Segment Start: Data records

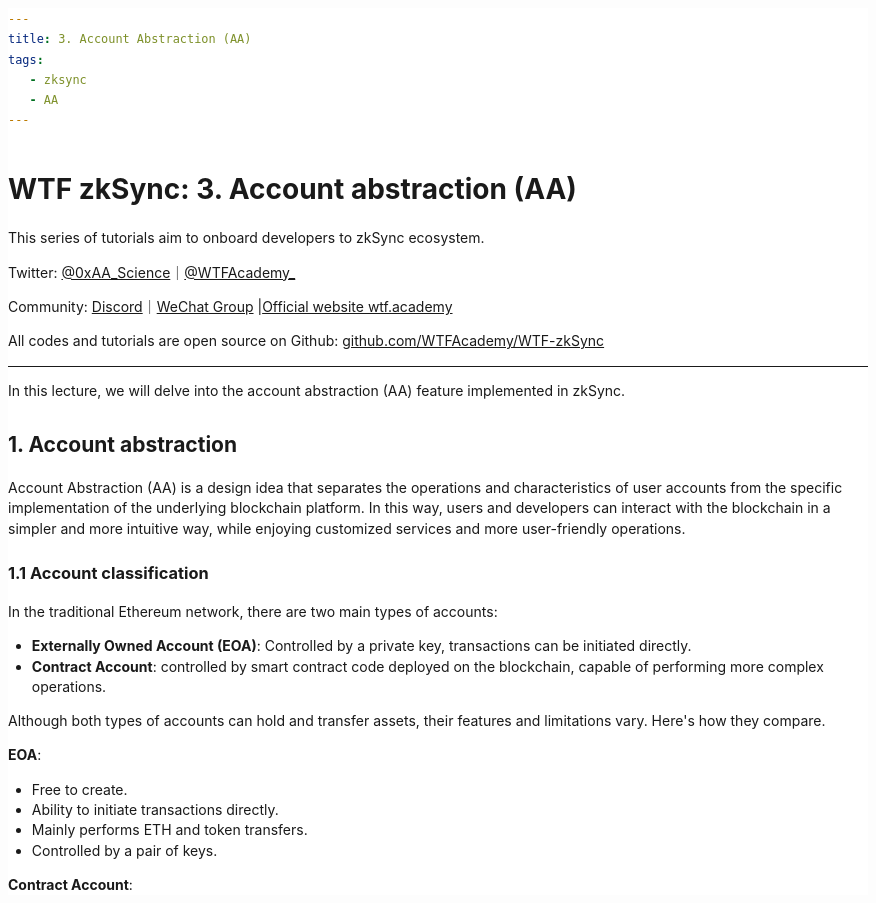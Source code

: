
 ```yaml
---
title: 3. Account Abstraction (AA)
tags:
   - zksync
   - AA
---
```


# WTF zkSync: 3. Account abstraction (AA)

This series of tutorials aim to onboard developers to zkSync ecosystem.

Twitter: [@0xAA_Science](https://twitter.com/0xAA_Science)｜[@WTFAcademy_](https://twitter.com/WTFAcademy_)

Community: [Discord](https://discord.gg/5akcruXrsk)｜[WeChat Group](https://docs.google.com/forms/d/e/1FAIpQLSe4KGT8Sh6sJ7hedQRuIYirOoZK_85miz3dw7vA1-YjodgJ-A/viewform?usp=sf_link) |[Official website wtf.academy](https://wtf.academy) 

All codes and tutorials are open source on Github: [github.com/WTFAcademy/WTF-zkSync](https://github.com/WTFAcademy/WTF-zkSync)

---

In this lecture, we will delve into the account abstraction (AA) feature implemented in zkSync.

## 1. Account abstraction

Account Abstraction (AA) is a design idea that separates the operations and characteristics of user accounts from the specific implementation of the underlying blockchain platform. In this way, users and developers can interact with the blockchain in a simpler and more intuitive way, while enjoying customized services and more user-friendly operations.

### 1.1 Account classification

In the traditional Ethereum network, there are two main types of accounts:

- **Externally Owned Account (EOA)**: Controlled by a private key, transactions can be initiated directly.
- **Contract Account**: controlled by smart contract code deployed on the blockchain, capable of performing more complex operations.

Although both types of accounts can hold and transfer assets, their features and limitations vary. Here's how they compare.

**EOA**:

- Free to create.
- Ability to initiate transactions directly.
- Mainly performs ETH and token transfers.
- Controlled by a pair of keys.

**Contract Account**:
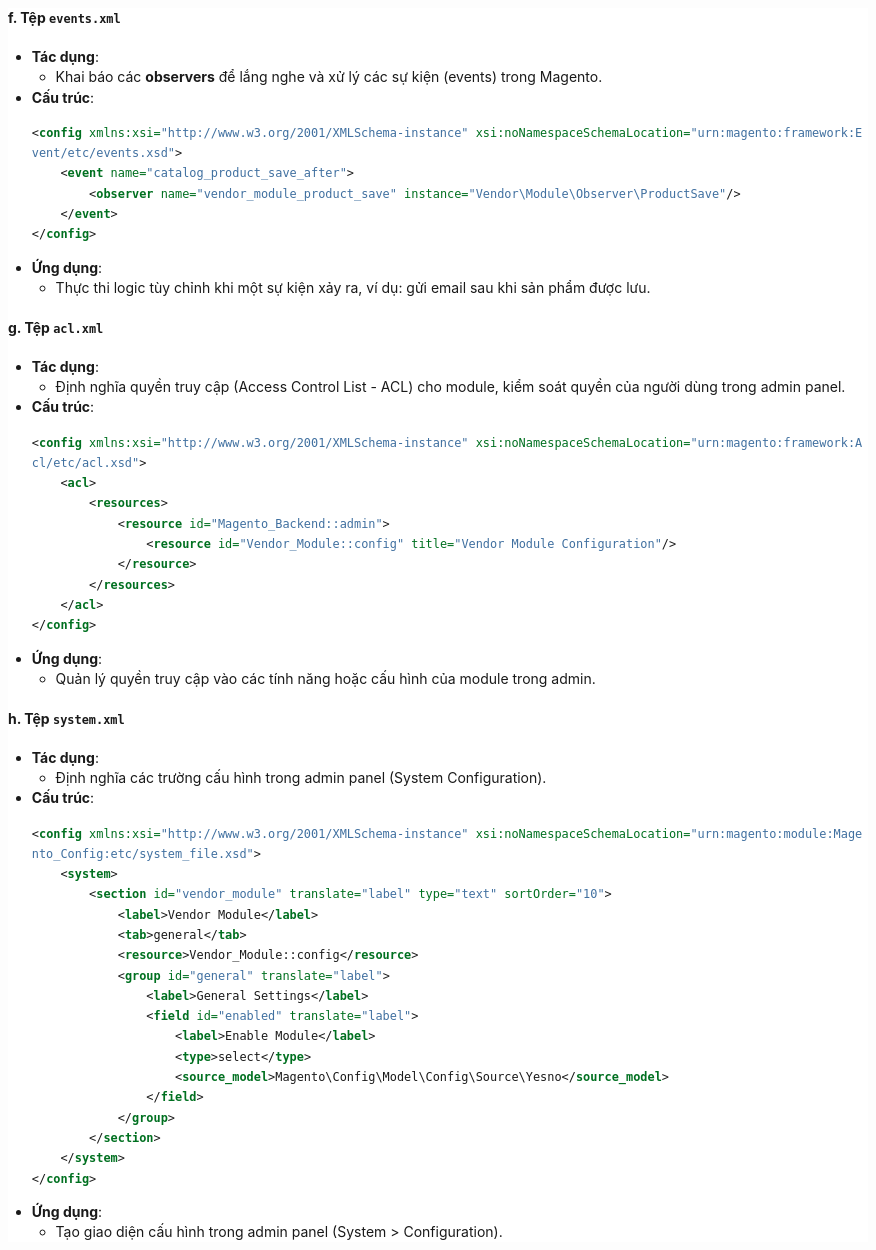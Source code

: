 #### **f. Tệp `events.xml`**
- **Tác dụng**:
  - Khai báo các **observers** để lắng nghe và xử lý các sự kiện (events) trong Magento.
- **Cấu trúc**:
  ```xml
  <config xmlns:xsi="http://www.w3.org/2001/XMLSchema-instance" xsi:noNamespaceSchemaLocation="urn:magento:framework:Event/etc/events.xsd">
      <event name="catalog_product_save_after">
          <observer name="vendor_module_product_save" instance="Vendor\Module\Observer\ProductSave"/>
      </event>
  </config>
  ```
- **Ứng dụng**:
  - Thực thi logic tùy chỉnh khi một sự kiện xảy ra, ví dụ: gửi email sau khi sản phẩm được lưu.

#### **g. Tệp `acl.xml`**
- **Tác dụng**:
  - Định nghĩa quyền truy cập (Access Control List - ACL) cho module, kiểm soát quyền của người dùng trong admin panel.
- **Cấu trúc**:
  ```xml
  <config xmlns:xsi="http://www.w3.org/2001/XMLSchema-instance" xsi:noNamespaceSchemaLocation="urn:magento:framework:Acl/etc/acl.xsd">
      <acl>
          <resources>
              <resource id="Magento_Backend::admin">
                  <resource id="Vendor_Module::config" title="Vendor Module Configuration"/>
              </resource>
          </resources>
      </acl>
  </config>
  ```
- **Ứng dụng**:
  - Quản lý quyền truy cập vào các tính năng hoặc cấu hình của module trong admin.

#### **h. Tệp `system.xml`**
- **Tác dụng**:
  - Định nghĩa các trường cấu hình trong admin panel (System Configuration).
- **Cấu trúc**:
  ```xml
  <config xmlns:xsi="http://www.w3.org/2001/XMLSchema-instance" xsi:noNamespaceSchemaLocation="urn:magento:module:Magento_Config:etc/system_file.xsd">
      <system>
          <section id="vendor_module" translate="label" type="text" sortOrder="10">
              <label>Vendor Module</label>
              <tab>general</tab>
              <resource>Vendor_Module::config</resource>
              <group id="general" translate="label">
                  <label>General Settings</label>
                  <field id="enabled" translate="label">
                      <label>Enable Module</label>
                      <type>select</type>
                      <source_model>Magento\Config\Model\Config\Source\Yesno</source_model>
                  </field>
              </group>
          </section>
      </system>
  </config>
  ```
- **Ứng dụng**:
  - Tạo giao diện cấu hình trong admin panel (System > Configuration).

Segment End: Data records

**Work item**. In the records above, how many lines hold "more"? Only the number is wanted.

**Answer to this exercise**. 2